Supplied material ▸
[Start of section]

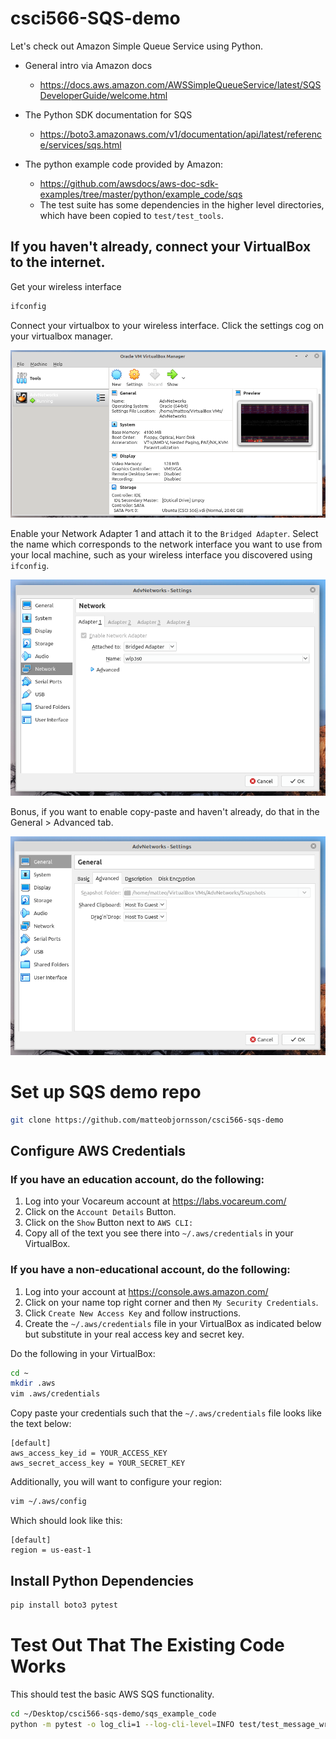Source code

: # csci566-SQS-demo

Let's check out Amazon Simple Queue Service using Python. 
 
* General intro via Amazon docs

    * https://docs.aws.amazon.com/AWSSimpleQueueService/latest/SQSDeveloperGuide/welcome.html

* The Python SDK documentation for SQS

    * https://boto3.amazonaws.com/v1/documentation/api/latest/reference/services/sqs.html

* The python example code provided by Amazon:

    * https://github.com/awsdocs/aws-doc-sdk-examples/tree/master/python/example_code/sqs
    * The test suite has some dependencies in the higher level directories, which have been copied to `test/test_tools`.


## If you haven't already, connect your VirtualBox to the internet. 


Get your wireless interface
```bash
ifconfig
```

Connect your virtualbox to your wireless interface. Click the settings cog on your virtualbox manager.

![settings](img/virtualbox.png)

Enable your Network Adapter 1 and attach it to the `Bridged Adapter`. Select the name which corresponds to the network interface you want to use from your local machine, such as your wireless interface you discovered using `ifconfig`.

![network](img/networkSettings.png)

Bonus, if you want to enable copy-paste and haven't already, do that in the General > Advanced tab. 

![copy-paste](img/copyPaste.png)

# Set up SQS demo repo

```bash
git clone https://github.com/matteobjornsson/csci566-sqs-demo
```
## Configure AWS Credentials

### If you have an education account, do the following:

1. Log into your Vocareum account at https://labs.vocareum.com/
1. Click on the `Account Details` Button.
1. Click on the `Show` Button next to `AWS CLI:`
1. Copy all of the text you see there into `~/.aws/credentials` in your VirtualBox.

### If you have a non-educational account, do the following:

1. Log into your account at https://console.aws.amazon.com/
1. Click on your name top right corner and then `My Security Credentials`.
1. Click `Create New Access Key` and follow instructions. 
1. Create the `~/.aws/credentials` file in your VirtualBox as indicated below but substitute in your real access key and secret key. 

Do the following in your VirtualBox:
```bash
cd ~
mkdir .aws
vim .aws/credentials
```
Copy paste your credentials such that the `~/.aws/credentials` file looks like the text below:
```
[default]
aws_access_key_id = YOUR_ACCESS_KEY
aws_secret_access_key = YOUR_SECRET_KEY
```
Additionally, you will want to configure your region:

```bash
vim ~/.aws/config
```
Which should look like this: 
```
[default]
region = us-east-1
```
## Install Python Dependencies
```bash
pip install boto3 pytest
```
# Test Out That The Existing Code Works

This should test the basic AWS SQS functionality. 

```bash
cd ~/Desktop/csci566-sqs-demo/sqs_example_code
python -m pytest -o log_cli=1 --log-cli-level=INFO test/test_message_wrapper.py
```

[End of section]

Work request ▸ Copy every line that includes the string "like" from the material above.

Reply ▸
Copy paste your credentials such that the `~/.aws/credentials` file looks like the text below:
Which should look like this: 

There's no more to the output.